Calle Domingo Elizondo

En la primera foto, de 1956, vemos el principio de la calle Domingo Elizondo que debe su nombre al creador de la empresa “El Irati, S.A.”. El 22 de octubre de 1908 se envió una carta al Ayuntamiento firmada por todo el vecindario pidiendo se pusiese el nombre a una calle en agradecimiento y para que “las generaciones futuras sepan a quién es debido las mejoras que se avecinan”. Ya suponían, bien supuesto, que la empresa iba a ser muy importante para el pueblo.

En la parte derecha, se ve la última casa de la calle Santa Ana, que parece resguardada por la gran acacia que la protege, y aún conserva el letrero de cuando estuvieron establecidos los carabineros, siguiendo el hermoso jardín de Lizasoain, con gran cantidad de árboles de distintas especies.

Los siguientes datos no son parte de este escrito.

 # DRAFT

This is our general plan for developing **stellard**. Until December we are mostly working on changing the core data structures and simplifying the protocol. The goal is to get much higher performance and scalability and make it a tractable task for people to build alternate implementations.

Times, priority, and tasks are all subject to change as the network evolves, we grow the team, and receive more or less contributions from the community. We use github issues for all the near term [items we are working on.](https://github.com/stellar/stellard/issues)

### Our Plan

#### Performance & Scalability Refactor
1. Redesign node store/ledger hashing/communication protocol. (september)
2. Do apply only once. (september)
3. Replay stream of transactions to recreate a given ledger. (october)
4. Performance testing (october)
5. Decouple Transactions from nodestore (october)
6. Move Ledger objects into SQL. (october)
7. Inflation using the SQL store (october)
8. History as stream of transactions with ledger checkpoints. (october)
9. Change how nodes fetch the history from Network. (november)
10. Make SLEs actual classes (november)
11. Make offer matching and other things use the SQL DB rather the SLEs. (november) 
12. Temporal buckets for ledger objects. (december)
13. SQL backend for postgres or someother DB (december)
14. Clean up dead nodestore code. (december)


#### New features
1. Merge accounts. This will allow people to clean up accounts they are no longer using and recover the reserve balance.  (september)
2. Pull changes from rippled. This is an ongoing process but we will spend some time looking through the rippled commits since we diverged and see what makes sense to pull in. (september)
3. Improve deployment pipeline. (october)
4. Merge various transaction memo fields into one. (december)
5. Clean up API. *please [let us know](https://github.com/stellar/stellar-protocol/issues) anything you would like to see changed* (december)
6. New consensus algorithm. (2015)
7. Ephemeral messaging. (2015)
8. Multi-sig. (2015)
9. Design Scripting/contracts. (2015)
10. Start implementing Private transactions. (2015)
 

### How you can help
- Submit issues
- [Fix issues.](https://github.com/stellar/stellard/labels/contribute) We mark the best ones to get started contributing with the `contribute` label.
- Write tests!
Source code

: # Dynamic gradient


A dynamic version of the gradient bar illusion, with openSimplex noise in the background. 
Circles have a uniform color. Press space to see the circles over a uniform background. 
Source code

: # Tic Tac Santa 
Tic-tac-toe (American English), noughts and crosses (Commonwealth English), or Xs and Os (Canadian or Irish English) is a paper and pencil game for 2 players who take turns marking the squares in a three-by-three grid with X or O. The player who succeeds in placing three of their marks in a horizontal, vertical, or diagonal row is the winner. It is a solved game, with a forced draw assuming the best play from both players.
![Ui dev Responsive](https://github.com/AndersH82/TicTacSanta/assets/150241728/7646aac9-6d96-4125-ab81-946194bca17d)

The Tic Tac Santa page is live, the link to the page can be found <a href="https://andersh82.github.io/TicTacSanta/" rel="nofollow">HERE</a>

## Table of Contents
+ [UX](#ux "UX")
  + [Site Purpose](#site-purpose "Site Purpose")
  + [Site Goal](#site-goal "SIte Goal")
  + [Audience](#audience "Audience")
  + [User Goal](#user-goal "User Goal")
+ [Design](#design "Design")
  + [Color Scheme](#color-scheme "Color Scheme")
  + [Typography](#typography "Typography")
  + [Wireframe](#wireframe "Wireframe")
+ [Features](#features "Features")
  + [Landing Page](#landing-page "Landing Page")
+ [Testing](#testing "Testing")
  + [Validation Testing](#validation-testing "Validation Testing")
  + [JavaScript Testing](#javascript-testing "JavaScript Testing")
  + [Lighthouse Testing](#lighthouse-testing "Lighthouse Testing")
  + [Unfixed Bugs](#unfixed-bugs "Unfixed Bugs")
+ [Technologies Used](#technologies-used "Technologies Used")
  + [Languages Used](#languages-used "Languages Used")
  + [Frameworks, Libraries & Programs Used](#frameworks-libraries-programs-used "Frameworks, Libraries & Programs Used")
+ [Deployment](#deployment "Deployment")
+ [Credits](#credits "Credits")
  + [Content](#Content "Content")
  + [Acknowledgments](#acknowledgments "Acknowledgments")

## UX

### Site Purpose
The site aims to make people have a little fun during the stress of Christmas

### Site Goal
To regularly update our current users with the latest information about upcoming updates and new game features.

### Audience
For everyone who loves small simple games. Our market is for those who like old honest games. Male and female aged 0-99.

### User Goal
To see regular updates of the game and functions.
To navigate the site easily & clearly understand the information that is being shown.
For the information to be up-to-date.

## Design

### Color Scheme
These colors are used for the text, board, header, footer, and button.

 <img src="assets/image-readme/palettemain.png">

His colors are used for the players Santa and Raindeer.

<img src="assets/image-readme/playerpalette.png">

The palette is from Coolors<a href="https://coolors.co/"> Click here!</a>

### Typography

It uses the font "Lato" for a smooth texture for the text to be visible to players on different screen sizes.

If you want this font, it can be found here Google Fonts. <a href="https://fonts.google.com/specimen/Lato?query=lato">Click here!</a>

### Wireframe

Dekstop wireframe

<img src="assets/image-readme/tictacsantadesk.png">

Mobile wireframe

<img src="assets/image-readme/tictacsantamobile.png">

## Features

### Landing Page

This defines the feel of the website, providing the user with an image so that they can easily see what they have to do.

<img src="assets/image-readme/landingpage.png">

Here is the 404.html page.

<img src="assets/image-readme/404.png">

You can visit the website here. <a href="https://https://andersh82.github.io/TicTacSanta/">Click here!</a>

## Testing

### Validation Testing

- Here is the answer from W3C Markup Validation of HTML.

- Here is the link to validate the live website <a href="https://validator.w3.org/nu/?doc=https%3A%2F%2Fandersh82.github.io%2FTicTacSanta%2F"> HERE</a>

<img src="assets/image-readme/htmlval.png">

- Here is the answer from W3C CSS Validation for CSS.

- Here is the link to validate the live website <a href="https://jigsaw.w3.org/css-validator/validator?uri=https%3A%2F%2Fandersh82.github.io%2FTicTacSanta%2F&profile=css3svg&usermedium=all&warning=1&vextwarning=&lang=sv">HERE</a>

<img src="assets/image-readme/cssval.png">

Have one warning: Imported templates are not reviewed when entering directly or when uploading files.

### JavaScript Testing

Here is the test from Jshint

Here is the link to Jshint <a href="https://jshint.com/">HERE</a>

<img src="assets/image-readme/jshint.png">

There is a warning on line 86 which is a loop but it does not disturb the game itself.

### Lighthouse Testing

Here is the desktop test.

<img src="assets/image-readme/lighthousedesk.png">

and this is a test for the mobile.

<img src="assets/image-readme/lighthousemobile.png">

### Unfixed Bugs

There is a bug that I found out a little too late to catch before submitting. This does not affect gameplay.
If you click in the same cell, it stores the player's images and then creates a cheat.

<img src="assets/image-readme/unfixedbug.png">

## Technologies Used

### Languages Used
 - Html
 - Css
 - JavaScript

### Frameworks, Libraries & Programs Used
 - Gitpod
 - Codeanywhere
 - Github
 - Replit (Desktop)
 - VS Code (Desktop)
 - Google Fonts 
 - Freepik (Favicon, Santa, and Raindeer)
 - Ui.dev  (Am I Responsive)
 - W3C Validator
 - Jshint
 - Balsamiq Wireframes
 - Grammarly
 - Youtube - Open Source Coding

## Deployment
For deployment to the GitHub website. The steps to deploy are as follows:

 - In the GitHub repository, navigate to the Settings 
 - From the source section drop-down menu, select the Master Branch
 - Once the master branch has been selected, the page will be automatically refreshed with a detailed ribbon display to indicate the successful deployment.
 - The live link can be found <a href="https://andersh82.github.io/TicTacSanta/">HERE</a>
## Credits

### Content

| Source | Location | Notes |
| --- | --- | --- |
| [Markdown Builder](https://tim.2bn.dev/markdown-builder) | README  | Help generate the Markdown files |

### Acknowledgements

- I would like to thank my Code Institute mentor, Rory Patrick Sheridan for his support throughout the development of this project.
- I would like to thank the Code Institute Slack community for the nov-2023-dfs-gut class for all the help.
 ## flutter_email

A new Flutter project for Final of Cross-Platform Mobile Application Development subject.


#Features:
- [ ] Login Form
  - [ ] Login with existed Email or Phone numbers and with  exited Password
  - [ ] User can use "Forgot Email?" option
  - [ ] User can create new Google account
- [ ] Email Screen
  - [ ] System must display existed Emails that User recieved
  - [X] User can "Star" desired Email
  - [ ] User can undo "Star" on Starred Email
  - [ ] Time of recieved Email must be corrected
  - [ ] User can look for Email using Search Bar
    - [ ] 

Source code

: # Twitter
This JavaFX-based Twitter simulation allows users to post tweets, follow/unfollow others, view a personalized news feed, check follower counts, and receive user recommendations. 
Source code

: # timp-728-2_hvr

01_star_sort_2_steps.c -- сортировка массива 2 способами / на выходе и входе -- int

A la izquierda se aprecia el cartel de la Fonda de Imaz y la primera casa de la calle Mediodía. Podemos observar los baches de la calle, ya que no se pavimentó hasta 1961.


En la foto de 2018, la parte de la derecha está igual, pues seguimos viendo en primer término la casa que ha permanecido inalterable todos estos años, aunque a partir de 1962 estaba la peluquería de Lola Miranda y a partir de 1972 se convirtió en el bar Agoitz, donde tantos buenos ratos hemos pasado todos.

Ha desaparecido la acacia del fondo de la casa, y la del jardín de Lizasoain ha crecido tanto que casi tapa las nuevas construcciones.

En el lado izquierdo, donde estaba una casa, hoy está la base de la DYA, escuela de Danza y Servicio Social de Base. No podemos quejarnos, pues está bien aprovechada.

Se han cambiado los postes de la luz por señales de tráfico y paso de cebra, y el carro, por el coche de la DYA.